At the very core I only have one system for wielding magic: channel the aether and weave it into a spell.
However, there are different methods for doing it depending on who you are and where your talents lie.

 - Channel and Weave. This is the most basic way. It's flexible and versatile, but gets complicated and difficult the more advanced effects are sought after. Only people with the ability to channel, weave or both are able to do this.
 - Shamanism. Invoke the spirit of the land in order to use their power to cast a spell. This can be extremely powerful, but is crude and blunt. Achieving a magical effect often require ritual involving multiple props and participants. Anyone with knowledge of the basic principles of shamanism can do this given enough resources (including time). Persons with shamanistic talents will be able to perform the same rituals more efficiently - depending on their connection to the land and the spirit.
 - Divine magic. Ask one of the gods to do magic for you. Generally reserved for paladins and other high-ranking members of the clergy. The wielder can ask for anything, without limitations, but it's up to god whether or not they'll grant it.
 - Soul magic. A variant of Channel and Weave but more specialized. The wielder has a specific and intuitive understanding of something and are able to wield magic more complex than normally possible as long as it's within the specific area.
 - Vampiric magic. The vampire is a parasite that attaches itself to the soul of a victim and forcibly channels aether through it, slowly eroding the soul in the process. This form of magic is both flexible and powerful, but fortunately vampires are quite rare.


----------



## Hainted (Dec 15, 2013)

I agree with the idea of magic as universal, just different cultures have different traditions that allow for it's manipulation. I've just always had a problem with magic as technology, especially if it's just a replacement for electricity. In my WIP magic, especially enchanted objects, require a living conduit, and the person wielding the object can affect the effectiveness of the enchantment. Using the golem gun as an example, in the hands of a trained marksman who's spent time with the weapon it would be pulling shots straight out of Wanted, while in my hands it would probably hit a bullseye on a non-moving paper target 7 out of 10 shots.
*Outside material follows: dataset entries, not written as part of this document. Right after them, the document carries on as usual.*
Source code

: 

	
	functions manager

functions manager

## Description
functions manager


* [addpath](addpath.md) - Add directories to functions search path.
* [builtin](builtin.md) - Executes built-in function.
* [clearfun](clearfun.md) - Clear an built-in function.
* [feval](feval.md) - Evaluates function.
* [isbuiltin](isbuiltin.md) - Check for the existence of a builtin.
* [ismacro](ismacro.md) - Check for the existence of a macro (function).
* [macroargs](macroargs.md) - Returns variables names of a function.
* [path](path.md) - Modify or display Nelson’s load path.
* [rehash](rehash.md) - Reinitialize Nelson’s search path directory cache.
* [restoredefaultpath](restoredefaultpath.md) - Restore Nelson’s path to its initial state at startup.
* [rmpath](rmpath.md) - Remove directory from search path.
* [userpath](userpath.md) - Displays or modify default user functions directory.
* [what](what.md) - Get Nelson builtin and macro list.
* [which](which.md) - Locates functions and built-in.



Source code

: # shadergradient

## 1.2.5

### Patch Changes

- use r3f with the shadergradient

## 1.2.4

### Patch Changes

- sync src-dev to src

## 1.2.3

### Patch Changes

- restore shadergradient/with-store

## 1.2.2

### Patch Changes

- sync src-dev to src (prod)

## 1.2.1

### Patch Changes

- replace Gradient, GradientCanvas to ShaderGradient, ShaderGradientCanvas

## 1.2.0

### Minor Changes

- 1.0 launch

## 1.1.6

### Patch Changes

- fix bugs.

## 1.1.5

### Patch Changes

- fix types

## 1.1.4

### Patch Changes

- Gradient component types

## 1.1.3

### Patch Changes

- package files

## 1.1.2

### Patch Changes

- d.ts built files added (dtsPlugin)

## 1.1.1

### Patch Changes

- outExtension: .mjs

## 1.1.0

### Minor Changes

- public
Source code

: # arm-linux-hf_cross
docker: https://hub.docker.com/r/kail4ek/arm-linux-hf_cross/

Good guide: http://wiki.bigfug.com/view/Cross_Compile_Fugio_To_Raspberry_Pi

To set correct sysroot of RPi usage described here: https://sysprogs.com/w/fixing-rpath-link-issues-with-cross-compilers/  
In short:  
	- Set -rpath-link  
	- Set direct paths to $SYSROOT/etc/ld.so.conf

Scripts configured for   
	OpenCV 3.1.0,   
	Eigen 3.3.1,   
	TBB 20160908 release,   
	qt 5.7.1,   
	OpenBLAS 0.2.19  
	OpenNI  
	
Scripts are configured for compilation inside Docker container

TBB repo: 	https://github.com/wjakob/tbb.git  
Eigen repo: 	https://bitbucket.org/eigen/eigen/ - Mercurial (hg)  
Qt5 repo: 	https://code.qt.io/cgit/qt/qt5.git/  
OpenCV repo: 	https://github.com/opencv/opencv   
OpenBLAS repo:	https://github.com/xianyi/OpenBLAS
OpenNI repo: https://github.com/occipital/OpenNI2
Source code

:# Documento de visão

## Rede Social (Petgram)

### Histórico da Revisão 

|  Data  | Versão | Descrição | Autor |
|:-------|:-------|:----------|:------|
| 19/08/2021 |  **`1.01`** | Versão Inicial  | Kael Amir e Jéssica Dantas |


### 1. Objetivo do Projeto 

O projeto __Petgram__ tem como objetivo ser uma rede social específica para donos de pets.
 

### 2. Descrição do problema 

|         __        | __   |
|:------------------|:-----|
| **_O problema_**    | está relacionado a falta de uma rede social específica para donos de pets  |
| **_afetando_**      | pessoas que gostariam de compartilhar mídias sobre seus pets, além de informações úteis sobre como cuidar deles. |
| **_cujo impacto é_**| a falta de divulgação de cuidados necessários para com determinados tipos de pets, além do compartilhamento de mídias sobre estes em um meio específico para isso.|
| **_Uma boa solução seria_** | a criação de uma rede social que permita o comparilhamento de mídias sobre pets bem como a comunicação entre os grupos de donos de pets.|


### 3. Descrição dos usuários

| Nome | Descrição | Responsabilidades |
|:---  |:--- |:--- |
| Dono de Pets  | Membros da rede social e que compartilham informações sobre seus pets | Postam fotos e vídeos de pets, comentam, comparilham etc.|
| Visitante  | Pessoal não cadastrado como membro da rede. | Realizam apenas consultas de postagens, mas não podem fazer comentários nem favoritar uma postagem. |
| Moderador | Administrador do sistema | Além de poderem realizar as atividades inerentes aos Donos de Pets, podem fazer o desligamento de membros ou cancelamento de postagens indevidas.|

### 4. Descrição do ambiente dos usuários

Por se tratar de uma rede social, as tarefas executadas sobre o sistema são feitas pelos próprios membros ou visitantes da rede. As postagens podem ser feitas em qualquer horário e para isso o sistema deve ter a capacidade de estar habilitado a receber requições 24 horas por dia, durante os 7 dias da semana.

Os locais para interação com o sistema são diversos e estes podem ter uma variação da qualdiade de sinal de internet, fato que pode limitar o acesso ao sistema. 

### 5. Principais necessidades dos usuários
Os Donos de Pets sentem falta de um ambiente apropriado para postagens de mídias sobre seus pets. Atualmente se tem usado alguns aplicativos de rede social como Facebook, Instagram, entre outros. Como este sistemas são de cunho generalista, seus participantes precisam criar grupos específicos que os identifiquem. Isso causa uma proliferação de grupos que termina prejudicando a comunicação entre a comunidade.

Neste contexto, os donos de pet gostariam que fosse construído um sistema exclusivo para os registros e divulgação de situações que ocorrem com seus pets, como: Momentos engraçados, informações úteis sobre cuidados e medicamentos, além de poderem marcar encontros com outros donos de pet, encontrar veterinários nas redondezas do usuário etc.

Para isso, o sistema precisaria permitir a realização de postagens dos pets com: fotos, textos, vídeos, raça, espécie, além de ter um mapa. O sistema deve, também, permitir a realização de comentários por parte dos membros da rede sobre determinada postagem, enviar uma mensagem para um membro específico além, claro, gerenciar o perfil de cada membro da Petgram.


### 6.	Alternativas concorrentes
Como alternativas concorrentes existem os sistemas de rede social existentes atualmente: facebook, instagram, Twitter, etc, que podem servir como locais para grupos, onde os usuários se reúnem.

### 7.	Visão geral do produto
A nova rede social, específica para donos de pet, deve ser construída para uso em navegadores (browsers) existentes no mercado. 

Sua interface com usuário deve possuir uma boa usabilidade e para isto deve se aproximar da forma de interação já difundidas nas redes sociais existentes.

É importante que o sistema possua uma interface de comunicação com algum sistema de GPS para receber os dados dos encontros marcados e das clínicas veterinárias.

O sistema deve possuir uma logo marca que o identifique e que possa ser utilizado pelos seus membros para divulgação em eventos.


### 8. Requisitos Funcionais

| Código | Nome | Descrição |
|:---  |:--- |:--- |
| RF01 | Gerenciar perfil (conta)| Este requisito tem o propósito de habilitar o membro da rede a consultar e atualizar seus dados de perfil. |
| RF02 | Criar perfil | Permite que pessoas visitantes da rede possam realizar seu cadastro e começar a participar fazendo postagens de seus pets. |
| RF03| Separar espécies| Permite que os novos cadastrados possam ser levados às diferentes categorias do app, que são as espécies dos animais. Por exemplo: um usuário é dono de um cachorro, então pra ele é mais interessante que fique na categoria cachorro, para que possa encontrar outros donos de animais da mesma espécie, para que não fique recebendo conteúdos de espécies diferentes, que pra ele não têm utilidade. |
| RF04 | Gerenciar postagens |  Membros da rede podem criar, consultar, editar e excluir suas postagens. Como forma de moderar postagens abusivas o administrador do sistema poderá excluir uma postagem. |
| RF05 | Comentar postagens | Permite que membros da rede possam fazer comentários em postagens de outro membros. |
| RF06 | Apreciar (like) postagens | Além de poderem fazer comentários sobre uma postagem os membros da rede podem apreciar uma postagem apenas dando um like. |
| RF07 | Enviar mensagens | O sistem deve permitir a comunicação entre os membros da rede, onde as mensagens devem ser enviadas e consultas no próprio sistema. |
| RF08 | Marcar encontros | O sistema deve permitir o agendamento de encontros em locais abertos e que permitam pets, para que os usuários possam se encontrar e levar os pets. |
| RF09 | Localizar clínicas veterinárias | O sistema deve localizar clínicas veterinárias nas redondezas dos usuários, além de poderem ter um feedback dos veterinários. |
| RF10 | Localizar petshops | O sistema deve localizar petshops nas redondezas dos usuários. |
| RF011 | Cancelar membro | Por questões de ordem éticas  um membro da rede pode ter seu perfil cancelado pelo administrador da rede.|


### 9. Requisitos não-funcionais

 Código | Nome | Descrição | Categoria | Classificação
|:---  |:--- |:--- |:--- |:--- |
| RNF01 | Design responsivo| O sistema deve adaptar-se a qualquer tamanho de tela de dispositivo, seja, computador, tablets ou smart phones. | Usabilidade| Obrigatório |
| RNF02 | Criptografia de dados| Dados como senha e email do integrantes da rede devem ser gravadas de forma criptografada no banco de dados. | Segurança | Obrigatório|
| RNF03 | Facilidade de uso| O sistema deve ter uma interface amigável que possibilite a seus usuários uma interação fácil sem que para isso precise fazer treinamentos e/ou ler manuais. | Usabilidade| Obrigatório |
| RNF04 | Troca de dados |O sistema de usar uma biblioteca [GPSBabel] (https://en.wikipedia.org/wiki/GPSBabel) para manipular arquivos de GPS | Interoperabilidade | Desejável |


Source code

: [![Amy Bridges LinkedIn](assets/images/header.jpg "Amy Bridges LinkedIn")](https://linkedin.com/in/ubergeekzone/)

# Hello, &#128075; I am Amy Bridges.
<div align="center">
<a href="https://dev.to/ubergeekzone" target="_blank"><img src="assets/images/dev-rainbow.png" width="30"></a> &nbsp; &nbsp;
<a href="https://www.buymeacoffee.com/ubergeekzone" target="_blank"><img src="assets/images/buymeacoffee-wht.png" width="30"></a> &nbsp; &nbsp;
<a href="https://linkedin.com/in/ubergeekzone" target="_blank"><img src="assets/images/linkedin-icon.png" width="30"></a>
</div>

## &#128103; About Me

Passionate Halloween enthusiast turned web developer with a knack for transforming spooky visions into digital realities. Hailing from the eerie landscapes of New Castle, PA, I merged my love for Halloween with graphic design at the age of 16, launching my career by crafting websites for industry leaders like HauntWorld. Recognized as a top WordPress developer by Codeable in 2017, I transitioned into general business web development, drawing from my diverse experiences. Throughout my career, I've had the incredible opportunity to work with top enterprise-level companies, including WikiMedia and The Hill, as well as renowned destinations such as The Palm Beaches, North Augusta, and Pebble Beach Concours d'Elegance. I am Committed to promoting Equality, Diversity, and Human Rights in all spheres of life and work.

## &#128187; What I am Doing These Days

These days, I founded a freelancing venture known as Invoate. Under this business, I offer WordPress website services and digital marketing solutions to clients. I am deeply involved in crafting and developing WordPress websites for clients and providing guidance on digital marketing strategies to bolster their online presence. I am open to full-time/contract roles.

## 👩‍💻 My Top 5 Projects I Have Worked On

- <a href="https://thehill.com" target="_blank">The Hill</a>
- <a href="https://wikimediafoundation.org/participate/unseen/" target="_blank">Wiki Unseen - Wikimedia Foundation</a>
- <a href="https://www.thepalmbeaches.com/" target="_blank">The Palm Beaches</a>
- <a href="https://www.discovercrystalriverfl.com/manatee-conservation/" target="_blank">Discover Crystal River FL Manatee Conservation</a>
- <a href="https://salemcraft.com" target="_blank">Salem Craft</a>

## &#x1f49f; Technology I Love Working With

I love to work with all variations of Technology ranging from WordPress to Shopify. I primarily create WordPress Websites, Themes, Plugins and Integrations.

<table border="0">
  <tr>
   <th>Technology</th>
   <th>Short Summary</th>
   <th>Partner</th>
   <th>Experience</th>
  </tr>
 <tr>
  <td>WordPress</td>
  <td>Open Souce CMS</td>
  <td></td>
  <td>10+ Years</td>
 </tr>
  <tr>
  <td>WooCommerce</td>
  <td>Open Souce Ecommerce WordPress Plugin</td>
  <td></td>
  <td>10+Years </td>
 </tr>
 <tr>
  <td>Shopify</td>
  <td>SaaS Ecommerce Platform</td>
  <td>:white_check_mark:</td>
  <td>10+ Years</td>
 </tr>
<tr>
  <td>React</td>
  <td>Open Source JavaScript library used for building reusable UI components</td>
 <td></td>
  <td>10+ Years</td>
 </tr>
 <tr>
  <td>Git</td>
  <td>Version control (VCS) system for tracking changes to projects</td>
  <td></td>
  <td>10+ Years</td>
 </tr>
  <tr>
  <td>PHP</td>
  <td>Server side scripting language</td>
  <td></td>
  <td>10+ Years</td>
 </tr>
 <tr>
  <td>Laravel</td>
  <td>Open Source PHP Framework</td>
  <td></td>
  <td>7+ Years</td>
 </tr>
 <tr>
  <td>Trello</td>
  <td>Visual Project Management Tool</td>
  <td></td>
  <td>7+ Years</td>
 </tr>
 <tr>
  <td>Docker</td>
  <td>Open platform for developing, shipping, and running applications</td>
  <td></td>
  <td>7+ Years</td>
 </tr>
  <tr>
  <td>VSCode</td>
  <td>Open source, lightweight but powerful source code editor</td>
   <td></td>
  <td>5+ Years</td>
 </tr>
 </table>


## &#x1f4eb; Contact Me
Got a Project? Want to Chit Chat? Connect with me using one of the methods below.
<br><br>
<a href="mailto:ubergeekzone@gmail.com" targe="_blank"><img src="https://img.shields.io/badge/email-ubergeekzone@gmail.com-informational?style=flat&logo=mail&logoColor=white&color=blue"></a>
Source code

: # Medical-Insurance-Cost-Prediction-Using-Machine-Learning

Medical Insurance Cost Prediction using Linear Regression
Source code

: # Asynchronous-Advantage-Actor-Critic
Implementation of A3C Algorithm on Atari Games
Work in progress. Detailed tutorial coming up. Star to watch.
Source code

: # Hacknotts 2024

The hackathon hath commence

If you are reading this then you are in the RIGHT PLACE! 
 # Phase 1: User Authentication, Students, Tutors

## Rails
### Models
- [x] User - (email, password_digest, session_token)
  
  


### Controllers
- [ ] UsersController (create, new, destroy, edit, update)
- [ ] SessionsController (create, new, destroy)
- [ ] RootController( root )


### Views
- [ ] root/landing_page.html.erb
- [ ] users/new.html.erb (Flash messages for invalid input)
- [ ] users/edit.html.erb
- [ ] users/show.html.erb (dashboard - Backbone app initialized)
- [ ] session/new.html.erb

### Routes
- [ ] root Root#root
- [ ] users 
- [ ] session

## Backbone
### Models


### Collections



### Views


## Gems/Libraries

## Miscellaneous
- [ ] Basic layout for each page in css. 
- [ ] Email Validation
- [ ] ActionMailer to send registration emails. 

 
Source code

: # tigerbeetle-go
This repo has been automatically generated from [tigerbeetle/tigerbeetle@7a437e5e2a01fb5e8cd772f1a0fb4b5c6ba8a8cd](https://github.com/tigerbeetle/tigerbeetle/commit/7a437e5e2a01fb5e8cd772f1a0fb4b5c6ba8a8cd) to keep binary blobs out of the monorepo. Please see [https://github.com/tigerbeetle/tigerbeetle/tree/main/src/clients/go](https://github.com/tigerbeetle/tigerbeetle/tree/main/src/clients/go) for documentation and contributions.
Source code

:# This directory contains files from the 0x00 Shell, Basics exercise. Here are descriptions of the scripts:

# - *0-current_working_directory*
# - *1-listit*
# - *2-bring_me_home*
As far as the garden, I could see the lamps as being either divine, or some form of alchemical reaction.

In my own world I have the following forms of magic:
-Learned: which is the traditions, formula, rituals, etc... a culture, or school has developed to manipulate reality. Dangerous, Difficult, and Dirty
-Divine: powers, and abilities granted by the gods, and wielded by the gods. Requires a lot of faith, only works if it's being done to bring glory to the deity, and only if the deity allows it.
-Inherent: Beings who are magical, and for whom magic comes as easily as breathing does to us. Fae,Daemons, Djinn, Oni, Demigods, etc... Not as powerful as the gods, but stronger than any mortal, they usually have a specific weakness or limitation.
-Bartered: People who have traded something for the ability to wield magic. Souls, first born, artistic ability something has been sacrificed to a magical being in exchange for a specific magical talent or set of powers


----------



## BWFoster78 (Dec 15, 2013)

> Can stories that are magic heavy be really good?



?????

I think a story's "goodness" is completely a function of the writer's ability, not the content.  A good writer can write a good story about anything.  How much magic the story contains, imo, has no relevance to how good the story is.


----------



## Philip Overby (Dec 15, 2013)

> Hi everyone, that question has been in my head all day. Can stories that are magic heavy be really good? I suppose it depends on the way its done but I'm curious about the thoughts of others on what it takes to overdo it. Happy Holidays!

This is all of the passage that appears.